Angústia


Meu corpo e minha mente sentem a madrugada presente a um incontável tempo, mas ela me acompanha a apenas algumas voltas do relógio. O corpo cansado sente o peso do esforço. A mente calejada afasta o sono que se aproxima e me toca levemente, acaricia o rosto, afaga os olhos. Ele deseja que eu me perca no mundo dos sonhos, onde tudo é fluido nada é sólido.

“Ainda não. Só mais um pouco”

Aumento o volume da música. Ela é companheira nessas horas. Penetra em minha alma e abre um caminho para as palavras. Sua melodia gera colisões de pensamentos e a energia liberada por esse choque faz meu braço se mover. Escrevo versos. Escrevo frases. Escrevo e exponho tudo o que está trancado em meu peito.

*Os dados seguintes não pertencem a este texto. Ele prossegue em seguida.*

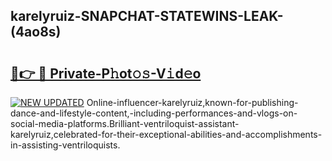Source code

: ## karelyruiz-SNAPCHAT-STATEWINS-LEAK-(4ao8s)


# <h2><a href="https://mediaupload.pro?-20M">🔗👉 🔴 Private-P𝚑ot𝚘𝚜-V𝚒d𝚎o</a></h2>

[![NEW UPDATED](https://i.imgur.com/0qMVB7G.gif)](https://mediaupload.pro?-20M)
Online-influencer-karelyruiz,known-for-publishing-dance-and-lifestyle-content,-including-performances-and-vlogs-on-social-media-platforms.Brilliant-ventriloquist-assistant-karelyruiz,celebrated-for-their-exceptional-abilities-and-accomplishments-in-assisting-ventriloquists.  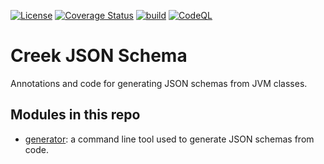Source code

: [![License](https://img.shields.io/badge/License-Apache%202.0-blue.svg)](https://opensource.org/licenses/Apache-2.0)
[![Coverage Status](https://coveralls.io/repos/github/creek-service/creek-json-schema/badge.svg?branch=main)](https://coveralls.io/github/creek-service/creek-json-schema?branch=main)
[![build](https://github.com/creek-service/creek-json-schema/actions/workflows/gradle.yml/badge.svg)](https://github.com/creek-service/creek-json-schema/actions/workflows/gradle.yml)
[![CodeQL](https://github.com/creek-service/creek-json-schema/actions/workflows/codeql.yml/badge.svg)](https://github.com/creek-service/creek-json-schema/actions/workflows/codeql.yml)

# Creek JSON Schema

Annotations and code for generating JSON schemas from JVM classes.

## Modules in this repo

* [generator](generator): a command line tool used to generate JSON schemas from code.
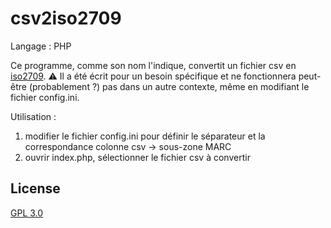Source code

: # csv2iso2709

Langage : PHP

Ce programme, comme son nom l'indique, convertit un fichier csv en <a href="https://fr.wikipedia.org/wiki/ISO_2709" target="_blank">iso2709</a>.
⚠ Il a été écrit pour un besoin spécifique et ne fonctionnera peut-être (probablement ?) pas dans un autre contexte, même en modifiant le fichier config.ini.

Utilisation :
1) modifier le fichier config.ini pour définir le séparateur et la correspondance colonne csv → sous-zone MARC
2) ouvrir index.php, sélectionner le fichier csv à convertir

<h2>License</h2>
<p><a href="https://opensource.org/licenses/GPL-3.0" rel="nofollow">GPL 3.0</a></p>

Nessa noite inquieta, trago comigo a angústia guardada em uma garrafa, da qual bebo aos poucos. Consumo e me deixo consumir pelo liquido viscoso e amargo que a garrafa retêm. Após horas de trabalho no texto que tanto quis escrever, que irá tirar do coração o grito que surge nas madrugadas sem fim e ecoa dentro do vazio no peito. Esse grito que se esvai a cada gole e a cada palavra.

Leio o que escrevi. Errado. Ainda não é isso. Vejo as palavras inúteis, eu as apago. Elas somem, enquanto o liquido daquela garrafa imunda se perde dentro de mim. Vou apagando o trabalho de horas, mas de que vale essas horas, se no peito, o grito é mais alto que o bater do coração?

O texto se transforma em frases. Apago as banalidades. Sorrio das besteiras. Penso um pouco em certas partes, sorvo o conteúdo da garrafa e elas as apago também. Sinto o líquido quente queimar a hipocrisia de em minha boca. A cabeça se torna clara e a garrafa já está na metade. O tempo escorre até o sol nascer. Já não tenho ansiedade na garrafa, nem no corpo. A exterminei ao ser exterminado por ela. A claridade está no dia e em mim. O texto se resumiu em simples palavras, jogadas ao ar, mas cravadas no peito. Bastou uma simples frase.
Enfim o sono pesado. O corpo leve. A garrafa vazia. O peito em silêncio.